We've done some. We've invested in a few opportunities. We talked about Merit earlier. I think sometime last year when we announced that. And we've got a few other investments in JV positions and some existing facilities. But the real big capital projects we have on the slate are still in development. But we talked about somewhere between $500 million and $1 billion over the next few years, if all those get approved. Now, I'm not suggesting all of them are going to get approved. They all have to stand on their own as we take them through the process, but it could be a substantial amount of investment if the opportunities continue to look good.
Our next question will come from Ken Zaslow with Bank of Montreal. You may now go ahead.
My first question is, look, if I think about the Ukraine-Russia issue and obviously devastating and something that you don't want to capitalize on. But how long do you think this will create a void in the global supplies? And what is the process for which that we would recover? And the follow-on to that is, if it extends that long, longer than the year or so, is there extra cash or opportunities where you can actually deploy quicker than you may have anticipated given the unfortunate but true windfall of extra money?
It's a very difficult situation. Our thoughts are with everyone in the affected region, and we hope for a quick resolution. However, we lack insight into the eventual outcome. I believe that regardless of the timeline we consider, any resolution will be accompanied by significant challenges due to damaged infrastructure. There are logistical issues that need to be addressed, and areas requiring demining.
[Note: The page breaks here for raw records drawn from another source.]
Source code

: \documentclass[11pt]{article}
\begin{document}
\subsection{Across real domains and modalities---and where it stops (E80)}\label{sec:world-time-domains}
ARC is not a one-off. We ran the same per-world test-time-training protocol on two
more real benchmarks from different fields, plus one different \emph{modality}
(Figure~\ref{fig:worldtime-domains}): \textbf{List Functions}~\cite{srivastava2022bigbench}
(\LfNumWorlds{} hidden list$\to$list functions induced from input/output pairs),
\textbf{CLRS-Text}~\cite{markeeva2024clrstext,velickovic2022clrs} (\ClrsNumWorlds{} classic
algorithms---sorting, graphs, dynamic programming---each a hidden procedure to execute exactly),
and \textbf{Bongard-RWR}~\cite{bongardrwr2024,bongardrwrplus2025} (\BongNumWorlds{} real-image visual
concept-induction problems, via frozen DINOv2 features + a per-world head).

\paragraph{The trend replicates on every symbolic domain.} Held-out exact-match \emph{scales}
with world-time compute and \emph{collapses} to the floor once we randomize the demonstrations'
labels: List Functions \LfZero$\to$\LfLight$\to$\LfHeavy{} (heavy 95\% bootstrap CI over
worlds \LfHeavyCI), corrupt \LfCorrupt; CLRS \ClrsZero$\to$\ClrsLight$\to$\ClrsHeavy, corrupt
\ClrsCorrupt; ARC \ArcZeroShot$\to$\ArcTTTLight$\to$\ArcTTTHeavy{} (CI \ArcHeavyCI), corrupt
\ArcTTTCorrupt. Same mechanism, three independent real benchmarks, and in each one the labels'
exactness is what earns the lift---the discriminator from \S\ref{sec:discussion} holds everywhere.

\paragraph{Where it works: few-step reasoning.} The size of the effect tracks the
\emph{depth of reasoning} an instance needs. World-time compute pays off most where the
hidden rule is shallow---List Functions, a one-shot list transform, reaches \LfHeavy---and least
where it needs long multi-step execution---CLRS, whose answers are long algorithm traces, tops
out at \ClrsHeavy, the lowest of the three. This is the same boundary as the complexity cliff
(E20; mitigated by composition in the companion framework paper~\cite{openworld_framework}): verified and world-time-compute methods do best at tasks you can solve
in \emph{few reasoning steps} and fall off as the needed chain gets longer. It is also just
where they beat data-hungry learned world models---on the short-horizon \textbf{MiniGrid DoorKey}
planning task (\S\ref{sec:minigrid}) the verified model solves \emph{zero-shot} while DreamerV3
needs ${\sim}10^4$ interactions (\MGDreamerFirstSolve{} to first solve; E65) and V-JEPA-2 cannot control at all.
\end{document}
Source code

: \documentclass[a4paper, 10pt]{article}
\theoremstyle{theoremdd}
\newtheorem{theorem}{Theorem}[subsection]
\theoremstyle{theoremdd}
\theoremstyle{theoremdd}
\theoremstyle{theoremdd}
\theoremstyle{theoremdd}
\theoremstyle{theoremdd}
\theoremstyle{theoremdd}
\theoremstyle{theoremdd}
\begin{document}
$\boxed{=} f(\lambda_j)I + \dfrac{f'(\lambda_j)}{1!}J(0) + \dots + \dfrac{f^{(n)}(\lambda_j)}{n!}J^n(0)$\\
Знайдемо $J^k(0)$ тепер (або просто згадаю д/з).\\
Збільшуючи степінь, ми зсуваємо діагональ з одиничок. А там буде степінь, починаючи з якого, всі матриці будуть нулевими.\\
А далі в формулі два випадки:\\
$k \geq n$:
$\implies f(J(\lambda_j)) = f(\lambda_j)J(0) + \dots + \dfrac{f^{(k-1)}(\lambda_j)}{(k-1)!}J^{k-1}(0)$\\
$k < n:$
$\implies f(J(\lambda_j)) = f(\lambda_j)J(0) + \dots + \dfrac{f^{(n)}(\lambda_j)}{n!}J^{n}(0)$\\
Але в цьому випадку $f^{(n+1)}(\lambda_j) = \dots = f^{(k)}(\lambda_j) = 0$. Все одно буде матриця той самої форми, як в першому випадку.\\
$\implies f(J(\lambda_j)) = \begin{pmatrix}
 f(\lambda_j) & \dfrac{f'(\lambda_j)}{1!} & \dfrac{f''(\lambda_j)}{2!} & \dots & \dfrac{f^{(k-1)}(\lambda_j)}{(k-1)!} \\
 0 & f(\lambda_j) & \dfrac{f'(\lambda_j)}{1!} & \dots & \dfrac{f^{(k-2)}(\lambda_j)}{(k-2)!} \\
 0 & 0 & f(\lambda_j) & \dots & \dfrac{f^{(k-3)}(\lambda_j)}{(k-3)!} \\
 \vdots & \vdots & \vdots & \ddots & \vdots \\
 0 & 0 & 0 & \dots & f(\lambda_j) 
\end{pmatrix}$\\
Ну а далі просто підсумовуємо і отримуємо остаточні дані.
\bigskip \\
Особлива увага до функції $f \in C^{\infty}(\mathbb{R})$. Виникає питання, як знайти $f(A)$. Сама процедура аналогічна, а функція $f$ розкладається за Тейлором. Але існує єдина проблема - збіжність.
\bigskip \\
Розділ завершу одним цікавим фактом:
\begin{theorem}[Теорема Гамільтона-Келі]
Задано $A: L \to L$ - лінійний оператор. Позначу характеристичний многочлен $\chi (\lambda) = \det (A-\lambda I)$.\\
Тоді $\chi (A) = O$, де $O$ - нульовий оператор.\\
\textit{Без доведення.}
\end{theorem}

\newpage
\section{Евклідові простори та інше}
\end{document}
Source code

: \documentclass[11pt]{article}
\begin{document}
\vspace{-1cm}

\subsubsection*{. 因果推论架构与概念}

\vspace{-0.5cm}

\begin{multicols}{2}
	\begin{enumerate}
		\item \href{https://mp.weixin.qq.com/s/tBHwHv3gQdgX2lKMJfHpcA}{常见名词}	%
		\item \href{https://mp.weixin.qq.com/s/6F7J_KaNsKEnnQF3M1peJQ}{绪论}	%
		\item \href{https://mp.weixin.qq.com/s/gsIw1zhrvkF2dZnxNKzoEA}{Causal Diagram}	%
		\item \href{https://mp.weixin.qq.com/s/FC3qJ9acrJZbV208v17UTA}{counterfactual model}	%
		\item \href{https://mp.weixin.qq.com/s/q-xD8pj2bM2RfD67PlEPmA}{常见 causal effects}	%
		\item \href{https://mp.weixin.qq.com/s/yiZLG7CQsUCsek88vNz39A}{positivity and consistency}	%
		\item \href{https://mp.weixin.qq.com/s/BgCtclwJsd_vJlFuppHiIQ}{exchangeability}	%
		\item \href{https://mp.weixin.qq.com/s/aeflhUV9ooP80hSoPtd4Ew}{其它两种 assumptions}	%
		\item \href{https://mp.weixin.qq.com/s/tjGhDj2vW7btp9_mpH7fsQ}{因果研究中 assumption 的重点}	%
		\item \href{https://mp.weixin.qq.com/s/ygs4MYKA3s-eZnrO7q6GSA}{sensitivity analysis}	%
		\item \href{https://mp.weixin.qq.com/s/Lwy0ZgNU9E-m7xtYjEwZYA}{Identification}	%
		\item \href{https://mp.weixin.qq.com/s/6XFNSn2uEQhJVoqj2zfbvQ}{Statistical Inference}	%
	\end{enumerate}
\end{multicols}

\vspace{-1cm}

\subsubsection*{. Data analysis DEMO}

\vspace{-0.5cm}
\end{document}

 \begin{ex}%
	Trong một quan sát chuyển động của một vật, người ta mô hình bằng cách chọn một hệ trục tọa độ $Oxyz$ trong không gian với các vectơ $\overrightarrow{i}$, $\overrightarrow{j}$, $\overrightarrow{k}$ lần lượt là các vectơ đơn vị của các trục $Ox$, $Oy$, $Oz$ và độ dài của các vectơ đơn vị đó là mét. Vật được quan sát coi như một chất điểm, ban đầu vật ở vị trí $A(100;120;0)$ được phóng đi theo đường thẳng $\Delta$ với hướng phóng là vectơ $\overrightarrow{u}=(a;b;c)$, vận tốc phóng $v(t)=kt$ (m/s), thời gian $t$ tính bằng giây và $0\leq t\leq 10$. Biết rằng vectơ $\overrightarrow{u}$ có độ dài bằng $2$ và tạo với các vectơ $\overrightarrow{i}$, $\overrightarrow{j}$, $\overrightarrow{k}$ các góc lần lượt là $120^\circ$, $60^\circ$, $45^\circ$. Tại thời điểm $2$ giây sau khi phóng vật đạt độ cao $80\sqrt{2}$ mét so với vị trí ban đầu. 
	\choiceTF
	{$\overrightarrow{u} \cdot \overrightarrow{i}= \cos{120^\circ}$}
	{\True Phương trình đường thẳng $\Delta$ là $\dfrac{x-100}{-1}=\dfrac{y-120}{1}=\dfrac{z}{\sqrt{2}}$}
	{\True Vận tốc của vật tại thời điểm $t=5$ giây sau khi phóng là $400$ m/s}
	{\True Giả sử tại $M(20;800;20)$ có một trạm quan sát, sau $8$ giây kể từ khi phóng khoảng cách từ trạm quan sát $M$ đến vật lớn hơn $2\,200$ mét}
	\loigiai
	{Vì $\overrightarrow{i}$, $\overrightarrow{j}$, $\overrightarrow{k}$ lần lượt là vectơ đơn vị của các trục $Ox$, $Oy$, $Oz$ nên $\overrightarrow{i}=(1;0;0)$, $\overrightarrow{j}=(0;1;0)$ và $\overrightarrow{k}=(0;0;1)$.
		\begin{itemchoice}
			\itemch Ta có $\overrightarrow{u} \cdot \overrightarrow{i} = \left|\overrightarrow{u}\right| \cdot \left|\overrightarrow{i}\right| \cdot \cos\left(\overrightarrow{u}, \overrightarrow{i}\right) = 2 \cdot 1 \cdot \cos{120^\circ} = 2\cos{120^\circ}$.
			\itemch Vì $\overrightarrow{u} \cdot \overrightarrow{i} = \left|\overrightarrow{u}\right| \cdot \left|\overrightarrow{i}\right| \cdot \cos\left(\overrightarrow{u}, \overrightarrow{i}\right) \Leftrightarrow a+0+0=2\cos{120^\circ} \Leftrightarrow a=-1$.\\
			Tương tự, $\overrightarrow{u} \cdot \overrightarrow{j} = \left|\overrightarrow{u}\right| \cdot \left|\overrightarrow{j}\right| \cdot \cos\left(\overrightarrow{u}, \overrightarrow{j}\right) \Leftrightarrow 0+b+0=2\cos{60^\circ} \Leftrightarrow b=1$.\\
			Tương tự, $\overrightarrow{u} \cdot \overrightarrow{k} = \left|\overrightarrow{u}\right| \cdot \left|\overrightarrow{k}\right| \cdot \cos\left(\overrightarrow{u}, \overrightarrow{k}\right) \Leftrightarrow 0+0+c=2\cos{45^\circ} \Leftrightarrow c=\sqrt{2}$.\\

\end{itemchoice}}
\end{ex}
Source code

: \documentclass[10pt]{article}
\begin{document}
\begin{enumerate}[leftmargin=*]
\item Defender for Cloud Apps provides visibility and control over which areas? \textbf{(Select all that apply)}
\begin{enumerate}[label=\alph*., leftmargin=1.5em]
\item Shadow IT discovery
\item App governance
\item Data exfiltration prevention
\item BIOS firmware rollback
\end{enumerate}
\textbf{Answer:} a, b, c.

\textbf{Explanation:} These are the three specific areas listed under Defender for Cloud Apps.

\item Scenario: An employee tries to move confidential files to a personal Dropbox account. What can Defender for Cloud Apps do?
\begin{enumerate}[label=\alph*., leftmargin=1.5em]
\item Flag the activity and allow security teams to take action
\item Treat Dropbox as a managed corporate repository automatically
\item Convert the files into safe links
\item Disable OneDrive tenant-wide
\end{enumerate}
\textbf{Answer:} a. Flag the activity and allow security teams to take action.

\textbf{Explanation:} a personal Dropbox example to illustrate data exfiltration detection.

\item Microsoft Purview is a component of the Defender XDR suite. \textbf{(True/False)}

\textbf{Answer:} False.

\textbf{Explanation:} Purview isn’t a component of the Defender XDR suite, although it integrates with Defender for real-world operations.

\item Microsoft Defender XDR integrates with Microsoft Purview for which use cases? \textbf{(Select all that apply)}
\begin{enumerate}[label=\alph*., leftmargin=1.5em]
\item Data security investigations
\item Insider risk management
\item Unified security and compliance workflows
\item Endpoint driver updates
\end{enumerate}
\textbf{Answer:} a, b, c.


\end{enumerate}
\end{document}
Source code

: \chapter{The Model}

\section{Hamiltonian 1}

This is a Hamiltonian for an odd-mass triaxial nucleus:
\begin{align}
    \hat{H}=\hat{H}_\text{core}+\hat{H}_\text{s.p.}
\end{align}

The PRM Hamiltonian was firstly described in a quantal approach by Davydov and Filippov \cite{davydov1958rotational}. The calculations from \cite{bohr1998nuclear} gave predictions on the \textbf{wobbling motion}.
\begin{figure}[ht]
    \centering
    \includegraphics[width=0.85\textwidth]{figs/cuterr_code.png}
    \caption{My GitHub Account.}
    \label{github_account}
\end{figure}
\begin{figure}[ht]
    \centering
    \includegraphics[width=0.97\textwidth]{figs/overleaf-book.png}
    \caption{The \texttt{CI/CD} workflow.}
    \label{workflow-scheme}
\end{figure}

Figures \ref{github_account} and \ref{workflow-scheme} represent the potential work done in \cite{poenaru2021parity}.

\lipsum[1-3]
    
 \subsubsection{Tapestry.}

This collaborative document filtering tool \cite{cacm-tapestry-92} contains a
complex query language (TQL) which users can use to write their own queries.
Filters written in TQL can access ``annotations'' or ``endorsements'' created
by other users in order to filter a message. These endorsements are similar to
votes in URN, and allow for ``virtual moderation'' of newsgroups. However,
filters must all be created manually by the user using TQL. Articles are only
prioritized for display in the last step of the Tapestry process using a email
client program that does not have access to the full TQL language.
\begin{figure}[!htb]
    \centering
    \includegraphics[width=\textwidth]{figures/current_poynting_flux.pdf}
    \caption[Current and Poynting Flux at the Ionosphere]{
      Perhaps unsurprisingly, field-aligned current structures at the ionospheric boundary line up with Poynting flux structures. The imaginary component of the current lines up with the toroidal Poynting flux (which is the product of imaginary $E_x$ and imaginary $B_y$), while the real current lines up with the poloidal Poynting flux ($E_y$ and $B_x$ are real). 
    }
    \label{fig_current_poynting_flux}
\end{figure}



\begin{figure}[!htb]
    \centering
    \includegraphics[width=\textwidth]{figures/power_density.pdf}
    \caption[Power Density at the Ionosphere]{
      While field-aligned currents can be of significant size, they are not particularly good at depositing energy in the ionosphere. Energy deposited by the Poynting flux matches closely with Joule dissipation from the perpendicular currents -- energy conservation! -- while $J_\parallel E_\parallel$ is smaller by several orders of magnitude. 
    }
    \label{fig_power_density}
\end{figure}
This will likely prolong the recovery process, affecting not only production but also our ability to distribute that production to markets in need. Therefore, we are being cautious with our investments and the speed at which we deploy funds. We continuously engage in scenario analysis and develop contingency plans. Our robust global platform, particularly in South America, must play a crucial role in addressing global food security challenges. We are committed to strengthening the connection between our South American network and our global operations and will continue to make investments to drive progress.
Yes, we believe it's beneficial in both aspects. It extends the duration and we think it increases the magnitude.
This concludes our question-and-answer session. I would like to turn the conference back over to the management team for any closing remarks.
Thank you, everyone, for your interest. And we look forward to speaking with you in the future.
The conference has now concluded. Thank you for attending today's presentation. You may now disconnect.